KPK pada Kamis memeriksa Idrus sebagai saksi untuk tersangka Johannes Budisutrisno Kotjo yang merupakan pemegang saham Blackgold Natural Resources Limited.

Selain Johannes, KPK juga telah menetapkan Wakil Ketua Komisi VII DPR RI dari Fraksi Partai Golkar Eni Maulani Saragih sebagai tersangka dalam kasus tersebut.

"Semuanya sudah saya jelaskan, seperti apa yang ditanyakan oleh penyidik. Sesuai apa yang saya ketahui terkait dengan tersangka baik saudara Eni Saragih maupun saudara Johannes Kotjo. Semua sudah saya jelaskan kepada penyidik, ini adalah yang saya ketahui dan didengar oleh penyidik," ucap Idrus.

Saat dikonfirmasi apakah dirinya juga pernah melakukan pertemuan dengan dua tersangka itu membahas PLTU Riau-1, Idrus enggan menjelaskannya lebih lanjut.

"Semua sudah saya jelasin semua. Saya kira semua materi-materinya sesuai pertanyaannya, semua sudah saya jelaskan secara rinci," kata Idrus.

Sebelumnya, Idrus sudah diperiksa pada Kamis (19/7) pekan lalu dalam kasus yang sama, dan mengaku mengenal kedua tersangka itu. Baca juga: Idrus Marham akui dekat dengan dua tersangka suap PLTU Riau-1

Selain Idrus, KPK pada Kamis juga memeriksa tiga petinggi PT Pembangkit Jawa Bali Investasi (PJBI) sebagai saksi untuk tersangka Johannes Budistrisno Kotjo, yakni Direktur Operasional PT PJBI Dwi Hartono, Direktur Keuangan PT PJBI Amir Faisal, dan Corporate Secretary PT PJBI Lusiana Ester.

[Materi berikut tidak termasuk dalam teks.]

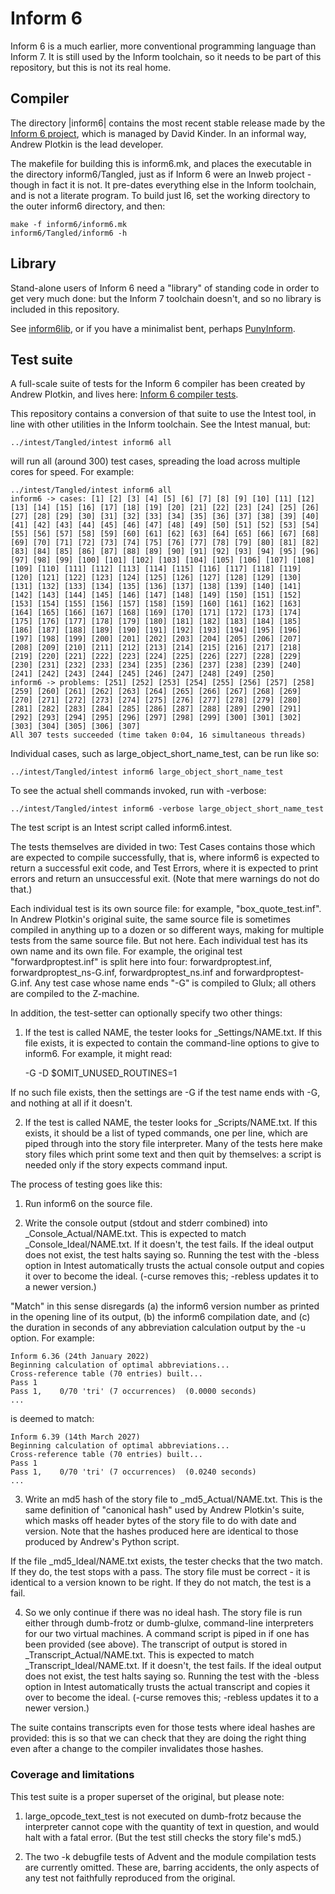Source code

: # Inform 6

Inform 6 is a much earlier, more conventional programming language than
Inform 7. It is still used by the Inform toolchain, so it needs to be part
of this repository, but this is not its real home.

## Compiler

The directory |inform6| contains the most recent stable release made by the
[Inform 6 project](https://github.com/DavidKinder/Inform6), which is managed
by David Kinder. In an informal way, Andrew Plotkin is the lead developer.

The makefile for building this is inform6.mk, and places the executable in
the directory inform6/Tangled, just as if Inform 6 were an Inweb project -
though in fact it is not. It pre-dates everything else in the Inform toolchain,
and is not a literate program. To build just I6, set the working directory
to the outer inform6 directory, and then:

	make -f inform6/inform6.mk
	inform6/Tangled/inform6 -h

## Library

Stand-alone users of Inform 6 need a "library" of standing code in order to
get very much done: but the Inform 7 toolchain doesn't, and so no library
is included in this repository.

See [inform6lib](https://gitlab.com/DavidGriffith/inform6lib), or if you
have a minimalist bent, perhaps [PunyInform](https://github.com/johanberntsson/PunyInform).

## Test suite

A full-scale suite of tests for the Inform 6 compiler has been created by
Andrew Plotkin, and lives here: [Inform 6 compiler tests](https://github.com/erkyrath/Inform6-Testing).

This repository contains a conversion of that suite to use the Intest tool,
in line with other utilities in the Inform toolchain. See the Intest manual, but:

	../intest/Tangled/intest inform6 all

will run all (around 300) test cases, spreading the load across multiple cores
for speed. For example:

	../intest/Tangled/intest inform6 all
	inform6 -> cases: [1] [2] [3] [4] [5] [6] [7] [8] [9] [10] [11] [12] [13] [14] [15] [16] [17] [18] [19] [20] [21] [22] [23] [24] [25] [26] [27] [28] [29] [30] [31] [32] [33] [34] [35] [36] [37] [38] [39] [40] [41] [42] [43] [44] [45] [46] [47] [48] [49] [50] [51] [52] [53] [54] [55] [56] [57] [58] [59] [60] [61] [62] [63] [64] [65] [66] [67] [68] [69] [70] [71] [72] [73] [74] [75] [76] [77] [78] [79] [80] [81] [82] [83] [84] [85] [86] [87] [88] [89] [90] [91] [92] [93] [94] [95] [96] [97] [98] [99] [100] [101] [102] [103] [104] [105] [106] [107] [108] [109] [110] [111] [112] [113] [114] [115] [116] [117] [118] [119] [120] [121] [122] [123] [124] [125] [126] [127] [128] [129] [130] [131] [132] [133] [134] [135] [136] [137] [138] [139] [140] [141] [142] [143] [144] [145] [146] [147] [148] [149] [150] [151] [152] [153] [154] [155] [156] [157] [158] [159] [160] [161] [162] [163] [164] [165] [166] [167] [168] [169] [170] [171] [172] [173] [174] [175] [176] [177] [178] [179] [180] [181] [182] [183] [184] [185] [186] [187] [188] [189] [190] [191] [192] [193] [194] [195] [196] [197] [198] [199] [200] [201] [202] [203] [204] [205] [206] [207] [208] [209] [210] [211] [212] [213] [214] [215] [216] [217] [218] [219] [220] [221] [222] [223] [224] [225] [226] [227] [228] [229] [230] [231] [232] [233] [234] [235] [236] [237] [238] [239] [240] [241] [242] [243] [244] [245] [246] [247] [248] [249] [250] 
	inform6 -> problems: [251] [252] [253] [254] [255] [256] [257] [258] [259] [260] [261] [262] [263] [264] [265] [266] [267] [268] [269] [270] [271] [272] [273] [274] [275] [276] [277] [278] [279] [280] [281] [282] [283] [284] [285] [286] [287] [288] [289] [290] [291] [292] [293] [294] [295] [296] [297] [298] [299] [300] [301] [302] [303] [304] [305] [306] [307] 
	All 307 tests succeeded (time taken 0:04, 16 simultaneous threads)

Individual cases, such as large_object_short_name_test, can be run
like so:

	../intest/Tangled/intest inform6 large_object_short_name_test

To see the actual shell commands invoked, run with -verbose:

	../intest/Tangled/intest inform6 -verbose large_object_short_name_test

The test script is an Intest script called inform6.intest.

The tests themselves are divided in two: Test Cases contains those which are
expected to compile successfully, that is, where inform6 is expected to return
a successful exit code, and Test Errors, where it is expected to print errors
and return an unsuccessful exit. (Note that mere warnings do not do that.)

Each individual test is its own source file: for example, "box_quote_test.inf".
In Andrew Plotkin's original suite, the same source file is sometimes compiled
in anything up to a dozen or so different ways, making for multiple tests from
the same source file. But not here. Each individual test has its own name and
its own file. For example, the original test "forwardproptest.inf" is split
here into four: forwardproptest.inf, forwardproptest_ns-G.inf,
forwardproptest_ns.inf and forwardproptest-G.inf. Any test case whose name
ends "-G" is compiled to Glulx; all others are compiled to the Z-machine.

In addition, the test-setter can optionally specify two other things:

1. If the test is called NAME, the tester looks for _Settings/NAME.txt. If
this file exists, it is expected to contain the command-line options to give
to inform6. For example, it might read:

	-G -D $OMIT_UNUSED_ROUTINES=1

If no such file exists, then the settings are -G if the test name ends with
-G, and nothing at all if it doesn't.

2. If the test is called NAME, the tester looks for _Scripts/NAME.txt. If
this exists, it should be a list of typed commands, one per line, which are
piped through into the story file interpreter. Many of the tests here make
story files which print some text and then quit by themselves: a script is
needed only if the story expects command input.

The process of testing goes like this:

1. Run inform6 on the source file.

2. Write the console output (stdout and stderr combined) into _Console_Actual/NAME.txt.
This is expected to match _Console_Ideal/NAME.txt. If it doesn't, the test fails.
If the ideal output does not exist, the test halts saying so. Running the test
with the -bless option in Intest automatically trusts the actual console output
and copies it over to become the ideal. (-curse removes this; -rebless updates it
to a newer version.)

"Match" in this sense disregards (a) the inform6 version number as printed in
the opening line of its output, (b) the inform6 compilation date, and (c) the
duration in seconds of any abbreviation calculation output by the -u option.
For example:

	Inform 6.36 (24th January 2022)
	Beginning calculation of optimal abbreviations...
	Cross-reference table (70 entries) built...
	Pass 1
	Pass 1,    0/70 'tri' (7 occurrences)  (0.0000 seconds)	
	...

is deemed to match:

	Inform 6.39 (14th March 2027)
	Beginning calculation of optimal abbreviations...
	Cross-reference table (70 entries) built...
	Pass 1
	Pass 1,    0/70 'tri' (7 occurrences)  (0.0240 seconds)	
	...

3. Write an md5 hash of the story file to _md5_Actual/NAME.txt. This is the
same definition of "canonical hash" used by Andrew Plotkin's suite, which masks
off header bytes of the story file to do with date and version. Note that the
hashes produced here are identical to those produced by Andrew's Python script.

If the file _md5_Ideal/NAME.txt exists, the tester checks that the two match.
If they do, the test stops with a pass. The story file must be correct - it is
identical to a version known to be right. If they do not match, the test is
a fail.

4. So we only continue if there was no ideal hash. The story file is run either
through dumb-frotz or dumb-glulxe, command-line interpreters for our two
virtual machines. A command script is piped in if one has been provided (see
above). The transcript of output is stored in _Transcript_Actual/NAME.txt.
This is expected to match _Transcript_Ideal/NAME.txt. If it doesn't, the test fails.
If the ideal output does not exist, the test halts saying so. Running the test
with the -bless option in Intest automatically trusts the actual transcript
and copies it over to become the ideal. (-curse removes this; -rebless updates it
to a newer version.)

The suite contains transcripts even for those tests where ideal hashes are
provided: this is so that we can check that they are doing the right thing
even after a change to the compiler invalidates those hashes.

### Coverage and limitations

This test suite is a proper superset of the original, but please note:

1. large_opcode_text_test is not executed on dumb-frotz because the interpreter
cannot cope with the quantity of text in question, and would halt with a fatal
error. (But the test still checks the story file's md5.)

2. The two -k debugfile tests of Advent and the module compilation tests are
currently omitted. These are, barring accidents, the only aspects of any test
not faithfully reproduced from the original.
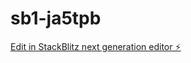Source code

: # sb1-ja5tpb

[Edit in StackBlitz next generation editor ⚡️](https://stackblitz.com/~/github.com/emm135354/sb1-ja5tpb)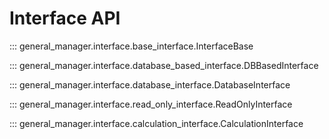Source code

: # Interface API

::: general_manager.interface.base_interface.InterfaceBase

::: general_manager.interface.database_based_interface.DBBasedInterface

::: general_manager.interface.database_interface.DatabaseInterface

::: general_manager.interface.read_only_interface.ReadOnlyInterface

::: general_manager.interface.calculation_interface.CalculationInterface
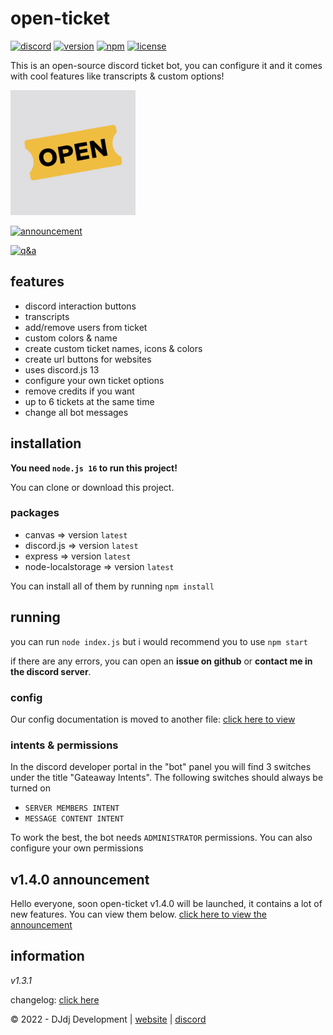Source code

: # open-ticket
[![discord](https://img.shields.io/badge/discord-join%20our%20server-5865F2.svg?style=flat-square&logo=discord)](https://discord.com/invite/26vT9wt3n3) 
[![version](https://img.shields.io/badge/version-1.3.1%20stable-brightgreen.svg?style=flat-square)](https://github.com/DJj123dj/open-ticket/releases/tag/v1.3.1) 
[![npm](https://img.shields.io/badge/npm-external%20libraries%20needed-CB3837.svg?style=flat-square&logo=npm)](#packages) 
[![license](https://img.shields.io/badge/license-GPL%203.0-important.svg?style=flat-square)](https://github.com/DJj123dj/open-ticket/blob/main/LICENSE) 

This is an open-source discord ticket bot, you can configure it and it comes with cool features like transcripts & custom options!

<img src="logo.png" alt="Open Ticket logo" style="height: 200px; width:200px;"/>

[![announcement](https://img.shields.io/badge/new%20announcement!-open--ticket%20v1.4.0-red.svg?style=flat-square)](https://github.com/DJj123dj/open-ticket/discussions/3)

[![q&a](https://img.shields.io/badge/Q&A-click%20here-blue.svg?style=flat-square)](./documentation/Q&A.md) 

## features
- discord interaction buttons
- transcripts
- add/remove users from ticket
- custom colors & name
- create custom ticket names, icons & colors
- create url buttons for websites
- uses discord.js 13
- configure your own ticket options
- remove credits if you want
- up to 6 tickets at the same time
- change all bot messages

## installation
**You need `node.js 16` to run this project!**

You can clone or download this project.

### packages
- canvas => version `latest`
- discord.js => version `latest`
- express => version `latest`
- node-localstorage => version `latest`

You can install all of them by running `npm install`

## running
you can run `node index.js` but i would recommend you to use `npm start`

if there are any errors, you can open an **issue on github** or **contact me in the discord server**.

### config
Our config documentation is moved to another file:
[click here to view](./documentation/CONFIG.md)

### intents & permissions
In the discord developer portal in the "bot" panel you will find 3 switches under the title "Gateaway Intents". The following switches should always be turned on
- `SERVER MEMBERS INTENT`
- `MESSAGE CONTENT INTENT`

To work the best, the bot needs `ADMINISTRATOR` permissions.
You can also configure your own permissions

## v1.4.0 announcement
Hello everyone, soon open-ticket v1.4.0 will be launched, it contains a lot of new features. You can view them below.
[click here to view the announcement](https://github.com/DJj123dj/open-ticket/discussions/3)

## information

_v1.3.1_

changelog: [click here](./documentation/CHANGELOG.md)

© 2022 - DJdj Development | [website](https://www.dj-dj.be) | [discord](https://discord.com/invite/26vT9wt3n3)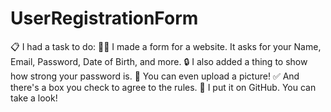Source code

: # UserRegistrationForm
📋 I had a task to do:  👨‍💻 I made a form for a website. It asks for your Name, Email, Password, Date of Birth, and more.  🔒 I also added a thing to show how strong your password is.  📸 You can even upload a picture!  ✅ And there's a box you check to agree to the rules.  📂 I put it on GitHub. You can take a look!
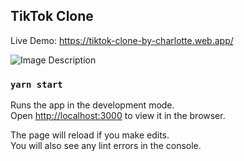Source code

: ## TikTok Clone

Live Demo: https://tiktok-clone-by-charlotte.web.app/

![Image Description](https://i.ibb.co/JQKQ8xd/Screenshot-from-2020-08-09-13-59-37.png)

### `yarn start`

Runs the app in the development mode.<br />
Open [http://localhost:3000](http://localhost:3000) to view it in the browser.

The page will reload if you make edits.<br />
You will also see any lint errors in the console.
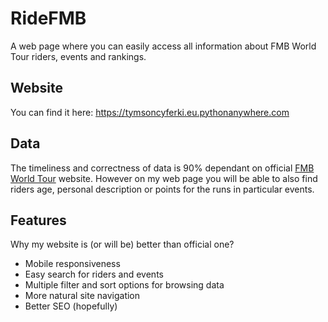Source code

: # RideFMB

A web page where you can easily access all information about FMB World Tour riders, events and rankings.

## Website

You can find it here: https://tymsoncyferki.eu.pythonanywhere.com

## Data

The timeliness and correctness of data is 90% dependant on official [FMB World Tour](https://www.fmbworldtour.com) website. However on my web page you will be able to also find riders age, personal description or points for the runs in particular events.

## Features

Why my website is (or will be) better than official one? 
- Mobile responsiveness
- Easy search for riders and events
- Multiple filter and sort options for browsing data
- More natural site navigation
- Better SEO (hopefully) 
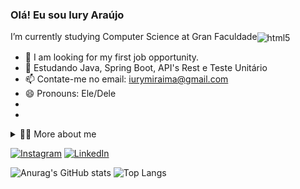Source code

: ### Olá! Eu sou Iury Araújo
I’m currently studying  Computer Science at Gran Faculdade<img align="center" alt="html5" src="https://img.shields.io/badge/Edx-193A3E?style=for-the-badge&logo=edx&logoColor=white" />

- 🔭 I am looking for my first job opportunity.
- 🌱 Estudando Java, Spring Boot, API's Rest e Teste Unitário
- 📫 Contate-me no email: iurymiraima@gmail.com
- 😄 Pronouns: Ele/Dele
- 
- <!-- Dropdown -->
<details>
  <summary>👨‍💻 More about me</summary>

  - 💬 I am 26 years old, currently living in Brazil.  have experience with MySQL, Java, SpringBoot e Test Unitário. 

  - ⚡ I enjoy reading, whether it's a good book, as well as watching movies and playing games!
</details>


[![Instagram](https://img.shields.io/badge/Instagram-E4405F?style=for-the-badge&logo=instagram&logoColor=white)](https://www.instagram.com/iury_aaraujo/)
[![LinkedIn](https://img.shields.io/badge/LinkedIn-0077B5?style=for-the-badge&logo=linkedin&logoColor=white)](https://www.linkedin.com/in/iuryaraujo-/)

![Anurag's GitHub stats](https://github-readme-stats.vercel.app/api?username=Iuryaaraujo&show_icons=true&theme=transparent)
![Top Langs](https://github-readme-stats.vercel.app/api/top-langs/?username=Iuryaaraujo&layout=compact)

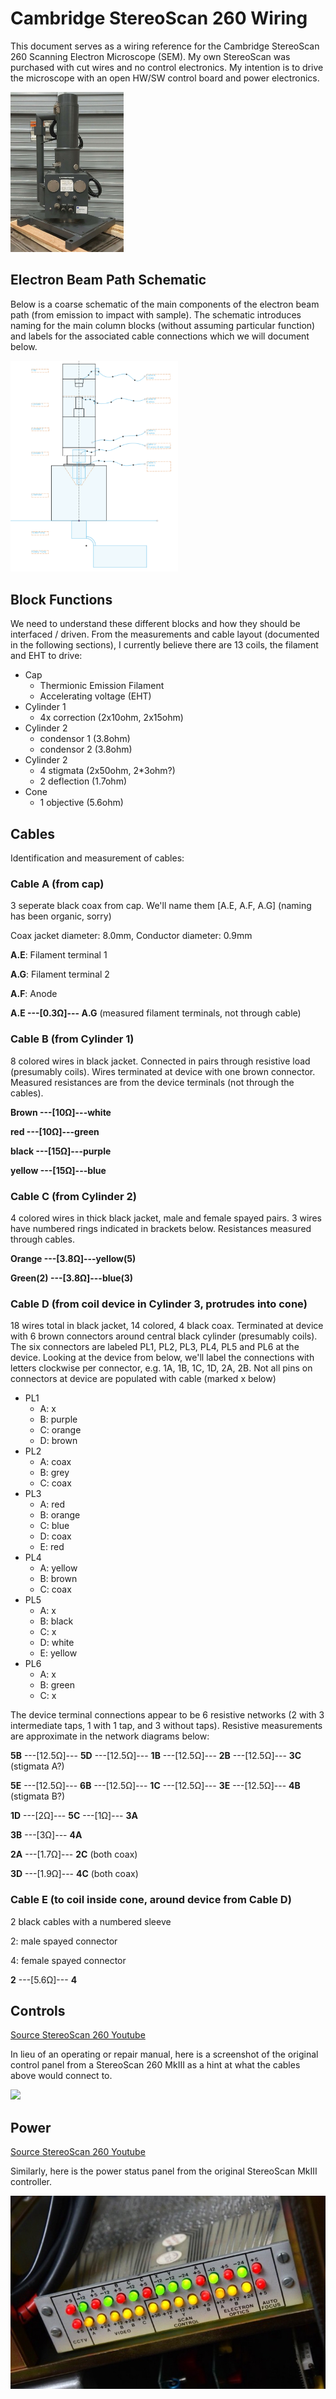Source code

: # Cambridge StereoScan 260 Wiring

This document serves as a wiring reference for the Cambridge StereoScan 260 Scanning Electron Microscope (SEM). My own StereoScan was purchased with cut wires and no control electronics. My intention is to drive the microscope with an open HW/SW control board and power electronics.

<img src="stereoscan.jpg" style="zoom:25%;" >

## Electron Beam Path Schematic

Below is a coarse schematic of the main components of the electron beam path (from emission to impact with sample). The schematic introduces naming for the main column blocks (without assuming particular function) and labels for the associated cable connections which we will document below.



<img src="schematic.png" alt="Schematic" style="zoom: 33%;" />

## Block Functions

We need to understand these different blocks and how they should be interfaced / driven. From the measurements and cable layout (documented in the following sections), I currently believe there are 13 coils, the filament and EHT to drive:



* Cap
  * Thermionic Emission Filament
  * Accelerating voltage (EHT)
* Cylinder 1
  * 4x correction (2x10ohm, 2x15ohm)
* Cylinder 2
  * condensor 1 (3.8ohm)
  * condensor 2 (3.8ohm)
* Cylinder 2
  * 4 stigmata (2x50ohm, 2*3ohm?)
  * 2 deflection (1.7ohm)
* Cone
  * 1 objective (5.6ohm)



## Cables

Identification and measurement of cables:

### Cable A (from cap)

3 seperate black coax from cap. We'll name them [A.E, A.F, A.G] (naming has been organic, sorry)

Coax jacket diameter: 8.0mm, Conductor diameter: 0.9mm

**A.E**: Filament terminal 1

**A.G**: Filament terminal 2

**A.F**: Anode



**A.E ---[0.3Ω]--- A.G** (measured filament  terminals, not through cable)



### Cable B (from Cylinder 1)

8 colored wires in black jacket. Connected in pairs through resistive load (presumably coils). Wires terminated at device with one brown connector. Measured resistances are from the device terminals (not through the cables).

**Brown ---[10Ω]---white**

**red ---[10Ω]---green**

**black ---[15Ω]---purple**

**yellow ---[15Ω]---blue**



### Cable C (from Cylinder 2)

4 colored wires in thick black jacket, male and female spayed pairs. 3 wires have numbered rings indicated in brackets below. Resistances measured through cables.

**Orange ---[3.8Ω]---yellow(5)**

**Green(2) ---[3.8Ω]---blue(3)**



### Cable D (from coil device in Cylinder 3, protrudes into cone)

18 wires total in black jacket, 14 colored, 4 black coax. Terminated at device with 6 brown connectors around central black cylinder (presumably coils). The six connectors are labeled PL1, PL2, PL3, PL4, PL5 and PL6 at the device. Looking at the device from below, we'll label the connections with letters clockwise per connector, e.g. 1A, 1B, 1C, 1D, 2A, 2B. Not all pins on connectors at device are populated with cable (marked x below)

* PL1
  * A: x
  * B: purple
  * C: orange
  * D: brown
* PL2
  * A: coax
  * B: grey
  * C: coax
* PL3
  * A: red
  * B: orange
  * C: blue
  * D: coax
  * E: red
* PL4
  * A: yellow
  * B: brown
  * C: coax
* PL5
  * A: x
  * B: black
  * C: x
  * D: white
  * E: yellow
* PL6
  * A: x
  * B: green
  * C: x



The device terminal connections appear to be 6 resistive networks (2 with 3 intermediate taps, 1 with 1 tap, and 3 without taps). Resistive measurements are approximate in the network diagrams below:

**5B** ---[12.5Ω]--- **5D** ---[12.5Ω]--- **1B** ---[12.5Ω]--- **2B** ---[12.5Ω]--- **3C** (stigmata A?)

**5E** ---[12.5Ω]--- **6B** ---[12.5Ω]--- **1C** ---[12.5Ω]--- **3E** ---[12.5Ω]--- **4B** (stigmata B?)

**1D** ---[2Ω]--- **5C** ---[1Ω]--- **3A**

**3B** ---[3Ω]--- **4A**

**2A** ---[1.7Ω]--- **2C** (both coax)

**3D** ---[1.9Ω]--- **4C** (both coax)



### Cable E (to coil inside cone, around device from Cable D)

2 black cables with a numbered sleeve

2: male spayed connector

4: female spayed connector

**2** ---[5.6Ω]--- **4**



## Controls

[Source StereoScan 260 Youtube](https://www.youtube.com/watch?v=E9pEZvchzuI)

In lieu of an operating or repair manual, here is a screenshot of the original control panel from a StereoScan 260 MkIII as a hint at what the cables above would connect to. 

<img src="controls.png">



## Power

[Source StereoScan 260 Youtube](https://www.youtube.com/watch?v=E9pEZvchzuI)

Similarly, here is the power status panel from the original StereoScan MkIII controller.

<img src="power_status.jpg">

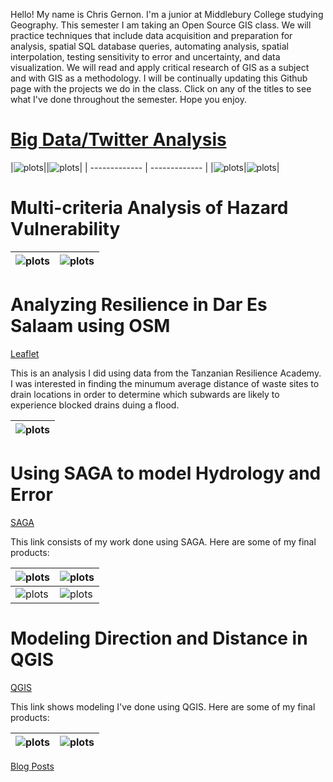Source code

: Hello! My name is Chris Gernon. I'm a junior at Middlebury College studying Geography. This semester I am taking an Open Source GIS class. We will practice techniques that include data acquisition and preparation for analysis, spatial SQL database queries, automating analysis, spatial interpolation, testing sensitivity to error and uncertainty, and data visualization. We will read and apply critical research of GIS as a subject and with GIS as a methodology. I will be continually updating this Github page with the projects we do in the class. Click on any of the titles to see what I've done throughout the semester. Hope you enjoy.



# [Big Data/Twitter Analysis](./Twitter/index.md/)

|![plots](./Twitter/Heat_map.png/)||![plots](./Twitter/unique_words2.png/)|
| ------------- | ------------- |
|![plots](./Twitter/word_cloud.png/)|![plots](./Twitter/map.png/)|

# Multi-criteria Analysis of Hazard Vulnerability 


|![plots](./vulnerability/TA2.png/)|![plots](./vulnerability/fine_resolution_final_map.png/)|
| ------------- | ------------- |


# Analyzing Resilience in Dar Es Salaam using OSM
[Leaflet](./Dar_Es_Salaam/index.md)

This is an analysis I did using data from the Tanzanian Resilience Academy. I was interested in finding the minumum average distance of waste sites to drain locations in order to determine which subwards are likely to experience blocked drains duing a flood. 

|![plots](./Dar_Es_Salaam/leaflet.PNG)|
| ------------- |


# Using SAGA to model Hydrology and Error

[SAGA](./SAGA/Hydrology_model.md)

This link consists of my work done using SAGA. Here are some of my final products:

|![plots](./SAGA/compare2.PNG/)|![plots](./SAGA/Compare1.PNG/)|
| ------------- | ------------- |
|![plots](./SAGA/SRTM_hillshade_less_accurate.PNG/)| ![plots](./SAGA/SRTM_hillshade_less_accurate_indicator.PNG/)|



# Modeling Direction and Distance in QGIS

[QGIS](./QGIS/qgisModel.md)

This link shows modeling I've done using QGIS. Here are some of my final products:

|![plots](./QGIS/polar_plot.PNG/)|![plots](./QGIS/scatter_plot.PNG/)|
| ------------- | ------------- |




[Blog Posts](./blogpost2/blogposts.md)


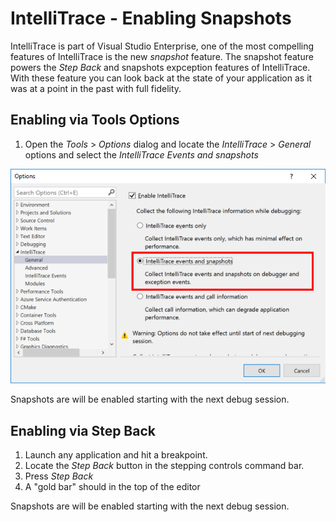 # IntelliTrace - Enabling Snapshots
IntelliTrace is part of Visual Studio Enterprise, one of the most compelling features of IntelliTrace is the new *snapshot* feature. The snapshot feature powers the *Step Back* and snapshots expception features of IntelliTrace. With these feature you can look back at the state of your application as it was at a point in the past with full fidelity.  

## Enabling via Tools Options 
1. Open the *Tools* > *Options* dialog and locate the *IntelliTrace* > *General* options and select the *IntelliTrace Events and snapshots*

![Visual Studio tools options dialog with "IntelliTrace events and snapshots" selected](StepBack-IntelliTraceOptions.png)

Snapshots are will be enabled starting with the next debug session. 

## Enabling via Step Back
1. Launch any application and hit a breakpoint.
2. Locate the *Step Back* button in the stepping controls command bar.
3. Press *Step Back*
4. A "gold bar" should in the top of the editor

Snapshots are will be  enabled starting with the next debug session. 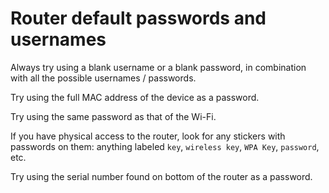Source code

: # Router default passwords and usernames

Always try using a blank username or a blank password, in combination with all the possible usernames / passwords.

Try using the full MAC address of the device as a password.

Try using the same password as that of the Wi-Fi.

If you have physical access to the router, look for any stickers with passwords on them: anything labeled `key`, `wireless key`, `WPA Key`, `password`, etc.

Try using the serial number found on bottom of the router as a password.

"KPK mengkonfirmasi terkait pembahasan proyek PLTU Riau-1 antara PT PJBI dan perusahaan lain," ungkap Febri.

Sebelumnya, KPK telah mengamankan sejumlah barang bukti yang diduga terkait kasus itu, yaitu uang sejumlah Rp500 juta dalam pecahan Rp100 ribu dan dokumen atau tanda terima uang sebesar Rp500 juta tersebut.

Diduga, penerimaan uang sebesar Rp500 juta merupakan bagian dari komitmen komisi 2,5 persen dari nilai proyek yang akan diberikan kepada Eni Maulani Saragih dan kawan-kawan terkait kesepakatan kontrak kerja sama pembangunan PLTU Riau-1.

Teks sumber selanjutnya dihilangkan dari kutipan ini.